→ Action item: Across all the records, filter for lines with the word "联合早报" and copy them.

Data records
┄┄┄┄┄┄┄┄┄┄┄┄┄┄┄┄┄┄┄┄
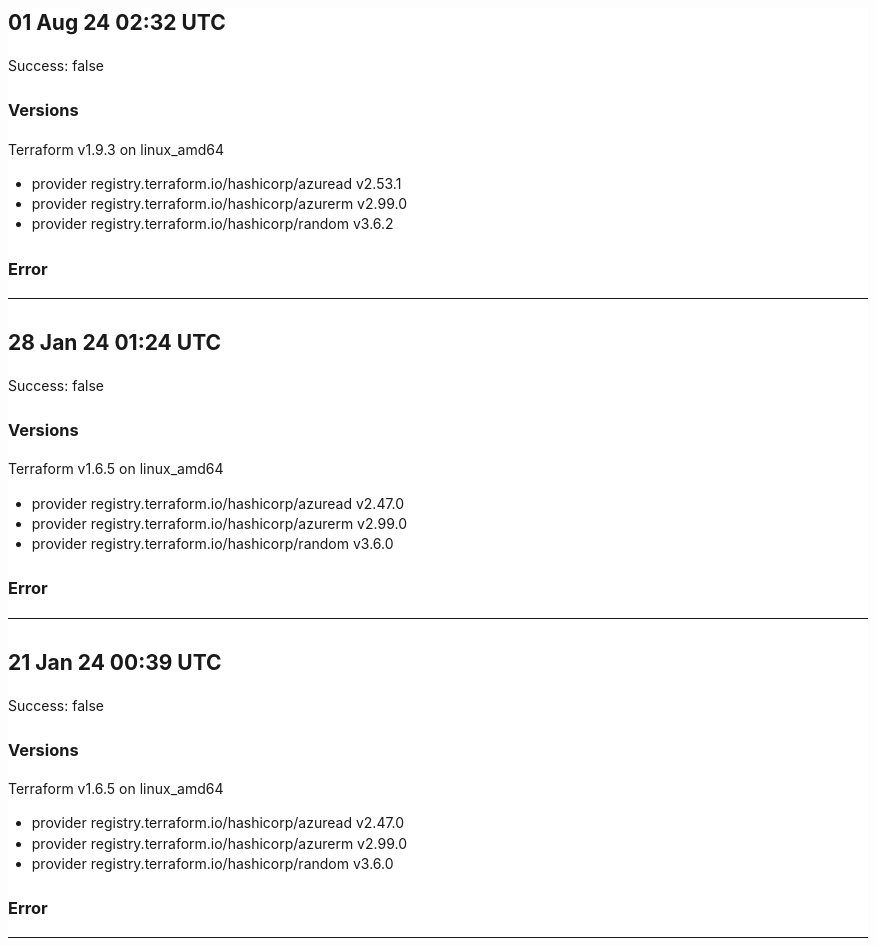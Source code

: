 ## 01 Aug 24 02:32 UTC

Success: false

### Versions

Terraform v1.9.3
on linux_amd64
+ provider registry.terraform.io/hashicorp/azuread v2.53.1
+ provider registry.terraform.io/hashicorp/azurerm v2.99.0
+ provider registry.terraform.io/hashicorp/random v3.6.2

### Error



---

## 28 Jan 24 01:24 UTC

Success: false

### Versions

Terraform v1.6.5
on linux_amd64
+ provider registry.terraform.io/hashicorp/azuread v2.47.0
+ provider registry.terraform.io/hashicorp/azurerm v2.99.0
+ provider registry.terraform.io/hashicorp/random v3.6.0

### Error



---

## 21 Jan 24 00:39 UTC

Success: false

### Versions

Terraform v1.6.5
on linux_amd64
+ provider registry.terraform.io/hashicorp/azuread v2.47.0
+ provider registry.terraform.io/hashicorp/azurerm v2.99.0
+ provider registry.terraform.io/hashicorp/random v3.6.0

### Error



---

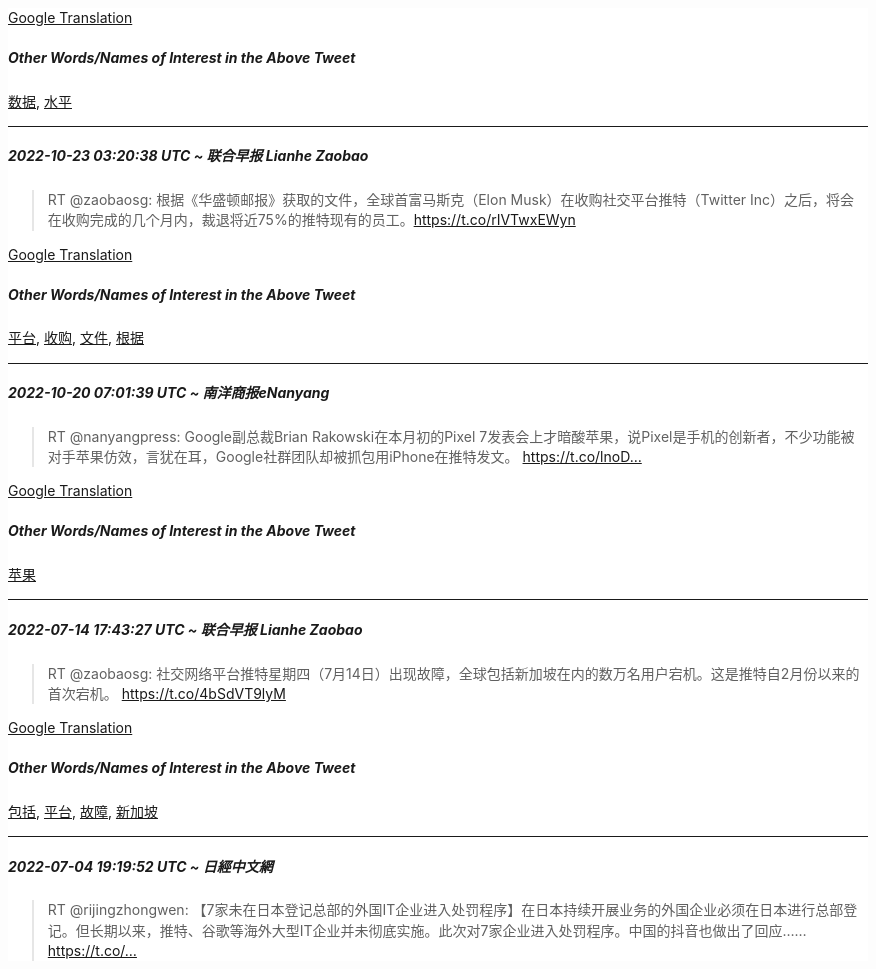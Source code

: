 [Google Translation](https://translate.google.com/?hi=en&tab=TT&sl=zh-CN&tl=en&op=translate&text=RT+%40zaobaosg%3A+%E4%B8%AD%E5%9B%BD%E5%A4%96%E4%BA%A4%E9%83%A8%E9%83%A8%E9%95%BF%E5%8A%A9%E7%90%86%E5%8D%8E%E6%98%A5%E8%8E%B9%E6%98%9F%E6%9C%9F%E4%BA%94%EF%BC%8828%E6%97%A5%EF%BC%89%E5%9C%A8%E6%8E%A8%E7%89%B9%E5%88%86%E4%BA%AB%E5%9B%9B%E5%BC%A0%E6%95%B0%E6%8D%AE%E5%9B%BE%EF%BC%8C%E5%B9%B6%E9%85%8D%E6%96%87%E8%AF%B4%EF%BC%8C%E4%B8%AD%E5%9B%BD%E7%94%A8%E5%AE%9E%E9%99%85%E8%A1%8C%E5%8A%A8%E8%AF%81%E6%98%8E%EF%BC%8C%E4%B8%AD%E5%9B%BD%E9%AB%98%E6%B0%B4%E5%B9%B3%E5%AF%B9%E5%A4%96%E5%BC%80%E6%94%BE%E7%9A%84%E5%86%B3%E5%BF%83%E4%B8%8D%E4%BC%9A%E6%94%B9%E5%8F%98%EF%BC%8C%E4%B8%AD%E5%9B%BD%E5%BC%80%E6%94%BE%E7%9A%84%E5%A4%A7%E9%97%A8%E4%BC%9A%E8%B6%8A%E5%BC%80%E8%B6%8A%E5%A4%A7%E3%80%82+++https%3A%2F%2Ft.co%2FLiSNI5Thwd)
##### Other Words/Names of Interest in the Above Tweet
[数据](数据.md), [水平](水平.md)
___
##### 2022-10-23 03:20:38 UTC ~ 联合早报 Lianhe Zaobao
> RT @zaobaosg: 根据《华盛顿邮报》获取的文件，全球首富马斯克（Elon Musk）在收购社交平台推特（Twitter Inc）之后，将会在收购完成的几个月内，裁退将近75%的推特现有的员工。https://t.co/rIVTwxEWyn

[Google Translation](https://translate.google.com/?hi=en&tab=TT&sl=zh-CN&tl=en&op=translate&text=RT+%40zaobaosg%3A+%E6%A0%B9%E6%8D%AE%E3%80%8A%E5%8D%8E%E7%9B%9B%E9%A1%BF%E9%82%AE%E6%8A%A5%E3%80%8B%E8%8E%B7%E5%8F%96%E7%9A%84%E6%96%87%E4%BB%B6%EF%BC%8C%E5%85%A8%E7%90%83%E9%A6%96%E5%AF%8C%E9%A9%AC%E6%96%AF%E5%85%8B%EF%BC%88Elon+Musk%EF%BC%89%E5%9C%A8%E6%94%B6%E8%B4%AD%E7%A4%BE%E4%BA%A4%E5%B9%B3%E5%8F%B0%E6%8E%A8%E7%89%B9%EF%BC%88Twitter+Inc%EF%BC%89%E4%B9%8B%E5%90%8E%EF%BC%8C%E5%B0%86%E4%BC%9A%E5%9C%A8%E6%94%B6%E8%B4%AD%E5%AE%8C%E6%88%90%E7%9A%84%E5%87%A0%E4%B8%AA%E6%9C%88%E5%86%85%EF%BC%8C%E8%A3%81%E9%80%80%E5%B0%86%E8%BF%9175%25%E7%9A%84%E6%8E%A8%E7%89%B9%E7%8E%B0%E6%9C%89%E7%9A%84%E5%91%98%E5%B7%A5%E3%80%82https%3A%2F%2Ft.co%2FrIVTwxEWyn)
##### Other Words/Names of Interest in the Above Tweet
[平台](平台.md), [收购](收购.md), [文件](文件.md), [根据](根据.md)
___
##### 2022-10-20 07:01:39 UTC ~ 南洋商报eNanyang
> RT @nanyangpress: Google副总裁Brian Rakowski在本月初的Pixel 7发表会上才暗酸苹果，说Pixel是手机的创新者，不少功能被对手苹果仿效，言犹在耳，Google社群团队却被抓包用iPhone在推特发文。 https://t.co/lnoD…

[Google Translation](https://translate.google.com/?hi=en&tab=TT&sl=zh-CN&tl=en&op=translate&text=RT+%40nanyangpress%3A+Google%E5%89%AF%E6%80%BB%E8%A3%81Brian+Rakowski%E5%9C%A8%E6%9C%AC%E6%9C%88%E5%88%9D%E7%9A%84Pixel+7%E5%8F%91%E8%A1%A8%E4%BC%9A%E4%B8%8A%E6%89%8D%E6%9A%97%E9%85%B8%E8%8B%B9%E6%9E%9C%EF%BC%8C%E8%AF%B4Pixel%E6%98%AF%E6%89%8B%E6%9C%BA%E7%9A%84%E5%88%9B%E6%96%B0%E8%80%85%EF%BC%8C%E4%B8%8D%E5%B0%91%E5%8A%9F%E8%83%BD%E8%A2%AB%E5%AF%B9%E6%89%8B%E8%8B%B9%E6%9E%9C%E4%BB%BF%E6%95%88%EF%BC%8C%E8%A8%80%E7%8A%B9%E5%9C%A8%E8%80%B3%EF%BC%8CGoogle%E7%A4%BE%E7%BE%A4%E5%9B%A2%E9%98%9F%E5%8D%B4%E8%A2%AB%E6%8A%93%E5%8C%85%E7%94%A8iPhone%E5%9C%A8%E6%8E%A8%E7%89%B9%E5%8F%91%E6%96%87%E3%80%82+https%3A%2F%2Ft.co%2FlnoD%E2%80%A6)
##### Other Words/Names of Interest in the Above Tweet
[苹果](苹果.md)
___
##### 2022-07-14 17:43:27 UTC ~ 联合早报 Lianhe Zaobao
> RT @zaobaosg: 社交网络平台推特星期四（7月14日）出现故障，全球包括新加坡在内的数万名用户宕机。这是推特自2月份以来的首次宕机。 https://t.co/4bSdVT9lyM

[Google Translation](https://translate.google.com/?hi=en&tab=TT&sl=zh-CN&tl=en&op=translate&text=RT+%40zaobaosg%3A+%E7%A4%BE%E4%BA%A4%E7%BD%91%E7%BB%9C%E5%B9%B3%E5%8F%B0%E6%8E%A8%E7%89%B9%E6%98%9F%E6%9C%9F%E5%9B%9B%EF%BC%887%E6%9C%8814%E6%97%A5%EF%BC%89%E5%87%BA%E7%8E%B0%E6%95%85%E9%9A%9C%EF%BC%8C%E5%85%A8%E7%90%83%E5%8C%85%E6%8B%AC%E6%96%B0%E5%8A%A0%E5%9D%A1%E5%9C%A8%E5%86%85%E7%9A%84%E6%95%B0%E4%B8%87%E5%90%8D%E7%94%A8%E6%88%B7%E5%AE%95%E6%9C%BA%E3%80%82%E8%BF%99%E6%98%AF%E6%8E%A8%E7%89%B9%E8%87%AA2%E6%9C%88%E4%BB%BD%E4%BB%A5%E6%9D%A5%E7%9A%84%E9%A6%96%E6%AC%A1%E5%AE%95%E6%9C%BA%E3%80%82+https%3A%2F%2Ft.co%2F4bSdVT9lyM)
##### Other Words/Names of Interest in the Above Tweet
[包括](包括.md), [平台](平台.md), [故障](故障.md), [新加坡](新加坡.md)
___
##### 2022-07-04 19:19:52 UTC ~ 日經中文網
> RT @rijingzhongwen: 【7家未在日本登记总部的外国IT企业进入处罚程序】在日本持续开展业务的外国企业必须在日本进行总部登记。但长期以来，推特、谷歌等海外大型IT企业并未彻底实施。此次对7家企业进入处罚程序。中国的抖音也做出了回应……https://t.co/…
┄┄┄┄┄┄┄┄┄┄┄┄┄┄┄┄┄┄┄┄
→ Solution for this task:
##### 2022-10-23 03:20:38 UTC ~ 联合早报 Lianhe Zaobao
##### 2022-07-14 17:43:27 UTC ~ 联合早报 Lianhe Zaobao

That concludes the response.